Kara Swisher: Facebook has 'created a monster' that it struggles to control

The Silicon Valley journalist and co-founder of Recode also discussed Google, data, and the future of real estate at Inman Connect San Francisco

Tech platforms are largely unprepared for their enormous responsibility, which will affect every industry, including real estate, journalist Kara Swisher said during her opening talk at the Capital Connect portion of the Inman Connect San Francisco conference on Friday morning.

Kara Swisher

Swisher, one of Silicon Valley’s most prominent journalists and the founder of the tech news site Recode, took the stage wearing her trademark sunglasses, where she was interviewed by Audie Chamberlain, founder of the real estate public relations firm Lion & Orb.

“What they’ve created is a real monster, and they haven’t done a good job controlling their monster,” Swisher said of Facebook. “They put themselves in the middle of humanity, and now they have to deal with the repercussions of humanity.”

Facebook, while an essential tool for many in the real estate industry, has faced growing scrutiny and criticism over the past two years.

The platform was used by Russians to influence the 2016 U.S. presidential election, faced Congressional inquiries over its failure to protect data privacy in its Cambridge Analytica scandal and most recently saw founder Mark Zuckerberg say he would allow Holocaust deniers to share their views on Facebook in an interview with Swisher herself.

“It’s a really complicated and difficult issue and unfortunately it’s being decided by a guy who didn’t finish college,” Swisher said.

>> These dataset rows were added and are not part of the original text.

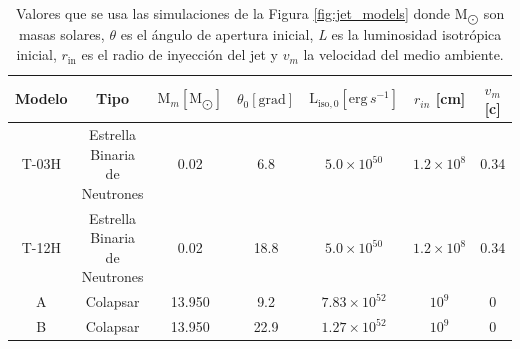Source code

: \documentclass[12pt,a4paper]{book}
\begin{document}
\begin{table}
  \begin{center}
    \begin{tabular}{ c c c c c c c} 
      \hline
      Modelo & Tipo                          & $\text{M}_{m} [\text{M}_{\bigodot}]$  & $\theta_0 [\text{grad}]$ & $\text{L}_{\text{iso},0}  [\text{erg}\,s^{-1}]$ & $r_{in} $ [cm]             & $v_m$ [c]               \\
      \hline
      T-03H  & Estrella Binaria de Neutrones & 0.02                                  &    6.8                   &               $5.0   \times 10^{50}$            &     $1.2 \times 10^8$      &   0.34  \\ 
      T-12H  & Estrella Binaria de Neutrones & 0.02                                  &    18.8                  &               $5.0   \times 10^{50}$            &     $1.2 \times 10^8$      &   0.34  \\ 
      A      & Colapsar                      & 13.950                                &    9.2                   &               $7.83  \times 10^{52}$            &     $10^9$                 &       0                 \\ 
      B      & Colapsar                      & 13.950                                &    22.9                  &               $1.27  \times 10^{52}$            &     $10^9$                 &       0                 \\ 
    \end{tabular}
  \caption{Valores que se usa las simulaciones de la Figura \ref{fig:jet_models} donde $\text{M}_{\bigodot}$ son masas solares, $\theta$ es el ángulo de apertura inicial, \emph{L} es la luminosidad isotrópica inicial,
  $r_{\text{in}}$ es el radio de inyección del jet y $v_m$ la velocidad del medio ambiente.} \label{table:jet_models}
  \end{center}
\end{table}

\end{document}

Most of Swisher’s conversation at ICSF focused on the tech industry more broadly, but Swisher did say she sees a lot of potential for the use of augmented reality and virtual reality in the real estate industry.

“For the first time I could really see the applications of VR, of how you could go through a house,” Swisher said of her recent experience trying a VR platform. “How you do real estate and how you look at things — by the way I’m looking for an apartment in Washington if anyone has any ideas, three bedrooms — the search is ridiculously analog.”

“Here, go to a site, look at these photos, and it just seems like there’s a better way,” she added. “I’m doing a lot of the digging, and I think there are probably interesting ways using AR and VR to create a marketing plan for someone to buy things.”

Swisher also discussed the impact of data privacy and behemoths like Google owning information about millions of people for decades.

“If you think of the applications for real estate, it’s enormous,” she said.

As these platforms continue to figure out their responsibility in policing hate speech and incitements to violence and as facilitators of much of the world’s communication, their presences in people’s lives are changing.

“Twitter has made a cesspool of itself. It’s a noisy, nasty cesspool now,” Swisher said.

“Facebook has been a suburb so long, a really nice suburb, and suddenly, there’s glass windows that have been banged out, and suddenly, there’s people screaming at you,” she added.

And for real estate agents, the implications of that are in advertising.

“It’s a harder and harder place to market,” she said.

Swisher said she almost missed the opportunity to interview Zuckerberg because he personally reached out to her through Facebook Messenger — a platform she doesn’t check.

“Who the hell uses Messenger? Not me,” she said.